## Information

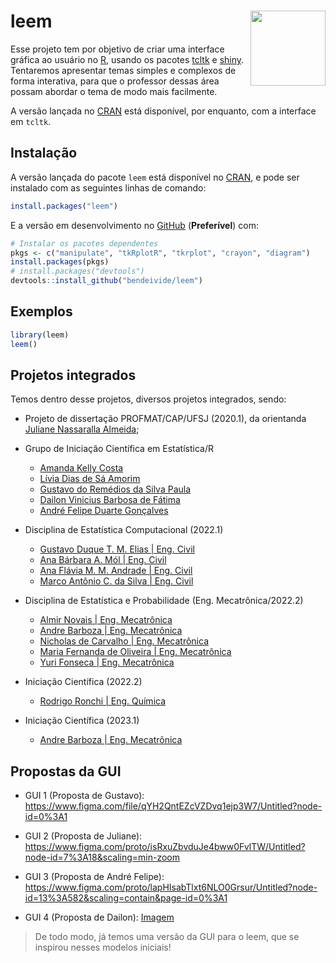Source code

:
<!-- README.md is generated from README.Rmd. Please edit that file -->

# leem <img src="man/figures/logo.png" align="right" alt="" width="120" />

Esse projeto tem por objetivo de criar uma interface gráfica ao usuário
no [R](http://r-project.org/), usando os pacotes
[tcltk](http://r-project.org/) e [shiny](https://shiny.rstudio.com/).
Tentaremos apresentar temas simples e complexos de forma interativa,
para que o professor dessas área possam abordar o tema de modo mais
facilmente.

A versão lançada no [CRAN](https://CRAN.R-project.org) está disponível,
por enquanto, com a interface em `tcltk`.

## Instalação

A versão lançada do pacote `leem` está disponível no
[CRAN](https://CRAN.R-project.org), e pode ser instalado com as
seguintes linhas de comando:

``` r
install.packages("leem")
```

E a versão em desenvolvimento no [GitHub](https://github.com/)
(**Preferível**) com:

``` r
# Instalar os pacotes dependentes
pkgs <- c("manipulate", "tkRplotR", "tkrplot", "crayon", "diagram")
install.packages(pkgs)
# install.packages("devtools")
devtools::install_github("bendeivide/leem")
```

## Exemplos

``` r
library(leem)
leem()
```

## Projetos integrados

Temos dentro desse projetos, diversos projetos integrados, sendo:

- Projeto de dissertação PROFMAT/CAP/UFSJ (2020.1), da orientanda
  [Juliane Nassaralla Almeida](http://lattes.cnpq.br/5176118169651142);

- Grupo de Iniciação Científica em Estatística/R

  - [Amanda Kelly Costa](https://www.linkedin.com/in/amandakellycosta/)
  - [Lívia Dias de Sá Amorim](https://www.linkedin.com/in/líviasdias/)
  - [Gustavo do Remédios da Silva
    Paula](https://www.linkedin.com/in/gustavo-dos-remédios-da-silva-paula-995a04181)
  - [Dailon Vinicius Barbosa de
    Fátima](linkedin.com/in/dailon-vinicius-6502a9207)
  - [André Felipe Duarte
    Gonçalves](https://www.linkedin.com/in/andrefdg/)

- Disciplina de Estatística Computacional (2022.1)

  - [Gustavo Duque T. M. Elias \| Eng.
    Civil](https://gustavodtme.github.io/)
  - [Ana Bárbara A. Mól \| Eng.
    Civil](https://anabmol.github.io/discestcomp)
  - [Ana Flávia M. M. Andrade \| Eng.
    Civil](https://anaf08.github.io/discestcomp/)
  - [Marco Antônio C. da Silva \| Eng.
    Civil](https://mac8320.github.io/)

- Disciplina de Estatística e Probabilidade (Eng. Mecatrônica/2022.2)

  - [Almir Novais \| Eng. Mecatrônica](https://almirns.github.io/)
  - [Andre Barboza \| Eng. Mecatrônica](https://andrebzf.github.io/)
  - [Nicholas de Carvalho \| Eng.
    Mecatrônica](https://nicholascmf.github.io/)
  - [Maria Fernanda de Oliveira \| Eng.
    Mecatrônica](https://mariafernandadeoliveira.github.io/)
  - [Yuri Fonseca \| Eng. Mecatrônica](https://yurovskyy.github.io/)

- Iniciação Científica (2022.2)

  - [Rodrigo Ronchi \| Eng. Química](https://github.com/RodrigoRonchi)

- Iniciação Científica (2023.1)

  - [Andre Barboza \| Eng. Mecatrônica](https://andrebzf.github.io/)

## Propostas da GUI

- GUI 1 (Proposta de Gustavo):
  <https://www.figma.com/file/qYH2QntEZcVZDvq1ejp3W7/Untitled?node-id=0%3A1>

- GUI 2 (Proposta de Juliane):
  <https://www.figma.com/proto/isRxuZbvduJe4bww0FvlTW/Untitled?node-id=7%3A18&scaling=min-zoom>

- GUI 3 (Proposta de André Felipe):
  <https://www.figma.com/proto/lapHIsabTlxt6NLO0Grsur/Untitled?node-id=13%3A582&scaling=contain&page-id=0%3A1>

- GUI 4 (Proposta de Dailon): [Imagem](images/gui-dailon.jpeg)

> De todo modo, já temos uma versão da GUI para o leem, que se inspirou
> nesses modelos iniciais!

## Task description
Copy the material above exactly and drop the pictures.

## Reply
Source code

:
<!-- README.md is generated from README.Rmd. Please edit that file -->

# leem <img src="man/figures/logo.png" align="right" alt="" width="120" />

Esse projeto tem por objetivo de criar uma interface gráfica ao usuário
no [R](http://r-project.org/), usando os pacotes
[tcltk](http://r-project.org/) e [shiny](https://shiny.rstudio.com/).
Tentaremos apresentar temas simples e complexos de forma interativa,
para que o professor dessas área possam abordar o tema de modo mais
facilmente.

A versão lançada no [CRAN](https://CRAN.R-project.org) está disponível,
por enquanto, com a interface em `tcltk`.

## Instalação

A versão lançada do pacote `leem` está disponível no
[CRAN](https://CRAN.R-project.org), e pode ser instalado com as
seguintes linhas de comando:

``` r
install.packages("leem")
```

E a versão em desenvolvimento no [GitHub](https://github.com/)
(**Preferível**) com:

``` r
# Instalar os pacotes dependentes
pkgs <- c("manipulate", "tkRplotR", "tkrplot", "crayon", "diagram")
install.packages(pkgs)
# install.packages("devtools")
devtools::install_github("bendeivide/leem")
```

## Exemplos

``` r
library(leem)
leem()
```

## Projetos integrados

Temos dentro desse projetos, diversos projetos integrados, sendo:

- Projeto de dissertação PROFMAT/CAP/UFSJ (2020.1), da orientanda
  [Juliane Nassaralla Almeida](http://lattes.cnpq.br/5176118169651142);

- Grupo de Iniciação Científica em Estatística/R

  - [Amanda Kelly Costa](https://www.linkedin.com/in/amandakellycosta/)
  - [Lívia Dias de Sá Amorim](https://www.linkedin.com/in/líviasdias/)
  - [Gustavo do Remédios da Silva
    Paula](https://www.linkedin.com/in/gustavo-dos-remédios-da-silva-paula-995a04181)
  - [Dailon Vinicius Barbosa de
    Fátima](linkedin.com/in/dailon-vinicius-6502a9207)
  - [André Felipe Duarte
    Gonçalves](https://www.linkedin.com/in/andrefdg/)

- Disciplina de Estatística Computacional (2022.1)

  - [Gustavo Duque T. M. Elias \| Eng.
    Civil](https://gustavodtme.github.io/)
  - [Ana Bárbara A. Mól \| Eng.
    Civil](https://anabmol.github.io/discestcomp)
  - [Ana Flávia M. M. Andrade \| Eng.
    Civil](https://anaf08.github.io/discestcomp/)
  - [Marco Antônio C. da Silva \| Eng.
    Civil](https://mac8320.github.io/)

- Disciplina de Estatística e Probabilidade (Eng. Mecatrônica/2022.2)

  - [Almir Novais \| Eng. Mecatrônica](https://almirns.github.io/)
  - [Andre Barboza \| Eng. Mecatrônica](https://andrebzf.github.io/)
  - [Nicholas de Carvalho \| Eng.
    Mecatrônica](https://nicholascmf.github.io/)
  - [Maria Fernanda de Oliveira \| Eng.
    Mecatrônica](https://mariafernandadeoliveira.github.io/)
  - [Yuri Fonseca \| Eng. Mecatrônica](https://yurovskyy.github.io/)

- Iniciação Científica (2022.2)

  - [Rodrigo Ronchi \| Eng. Química](https://github.com/RodrigoRonchi)

- Iniciação Científica (2023.1)

  - [Andre Barboza \| Eng. Mecatrônica](https://andrebzf.github.io/)

## Propostas da GUI

- GUI 1 (Proposta de Gustavo):
  <https://www.figma.com/file/qYH2QntEZcVZDvq1ejp3W7/Untitled?node-id=0%3A1>

- GUI 2 (Proposta de Juliane):
  <https://www.figma.com/proto/isRxuZbvduJe4bww0FvlTW/Untitled?node-id=7%3A18&scaling=min-zoom>

- GUI 3 (Proposta de André Felipe):
  <https://www.figma.com/proto/lapHIsabTlxt6NLO0Grsur/Untitled?node-id=13%3A582&scaling=contain&page-id=0%3A1>

- GUI 4 (Proposta de Dailon): [Imagem](images/gui-dailon.jpeg)

> De todo modo, já temos uma versão da GUI para o leem, que se inspirou
> nesses modelos iniciais!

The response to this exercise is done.